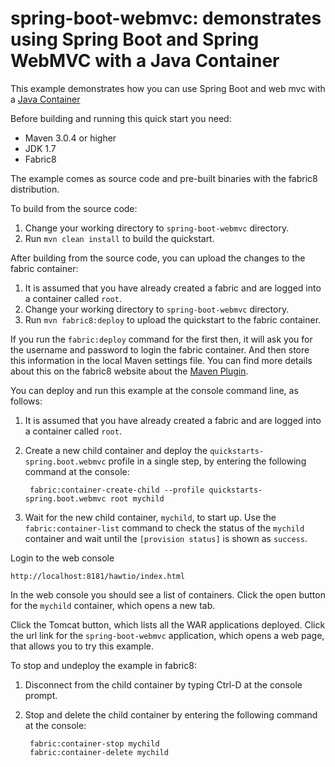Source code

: spring-boot-webmvc: demonstrates using Spring Boot and Spring WebMVC with a Java Container
==========================================================================================


This example demonstrates how you can use Spring Boot and web mvc with a [Java Container](http://fabric8.io/gitbook/javaContainer.html)


Before building and running this quick start you need:

* Maven 3.0.4 or higher
* JDK 1.7
* Fabric8



The example comes as source code and pre-built binaries with the fabric8 distribution. 

To build from the source code:

1. Change your working directory to `spring-boot-webmvc` directory.
1. Run `mvn clean install` to build the quickstart.

After building from the source code, you can upload the changes to the fabric container:

1. It is assumed that you have already created a fabric and are logged into a container called `root`.
1. Change your working directory to `spring-boot-webmvc` directory.
1. Run `mvn fabric8:deploy` to upload the quickstart to the fabric container.

If you run the `fabric:deploy` command for the first then, it will ask you for the username and password to login the fabric container.
And then store this information in the local Maven settings file. You can find more details about this on the fabric8 website about the [Maven Plugin](http://fabric8.io/gitbook/mavenPlugin.html).



You can deploy and run this example at the console command line, as follows:

1. It is assumed that you have already created a fabric and are logged into a container called `root`.
1. Create a new child container and deploy the `quickstarts-spring.boot.webmvc` profile in a single step, by entering the
 following command at the console:

        fabric:container-create-child --profile quickstarts-spring.boot.webmvc root mychild

1. Wait for the new child container, `mychild`, to start up. Use the `fabric:container-list` command to check the status of the `mychild` container and wait until the `[provision status]` is shown as `success`.


Login to the web console

    http://localhost:8181/hawtio/index.html

In the web console you should see a list of containers. Click the open button for the `mychild` container, which opens a new tab.

Click the Tomcat button, which lists all the WAR applications deployed. Click the url link for the `spring-boot-webmvc` application,
which opens a web page, that allows you to try this example.



To stop and undeploy the example in fabric8:

1. Disconnect from the child container by typing Ctrl-D at the console prompt.
2. Stop and delete the child container by entering the following command at the console:

        fabric:container-stop mychild
        fabric:container-delete mychild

────

Your objective:
From the line containing "fabric:container-stop mychild" through the final line of the listing above, retype every line exactly; leave out everything else.

Answer to the problem:
        fabric:container-stop mychild
        fabric:container-delete mychild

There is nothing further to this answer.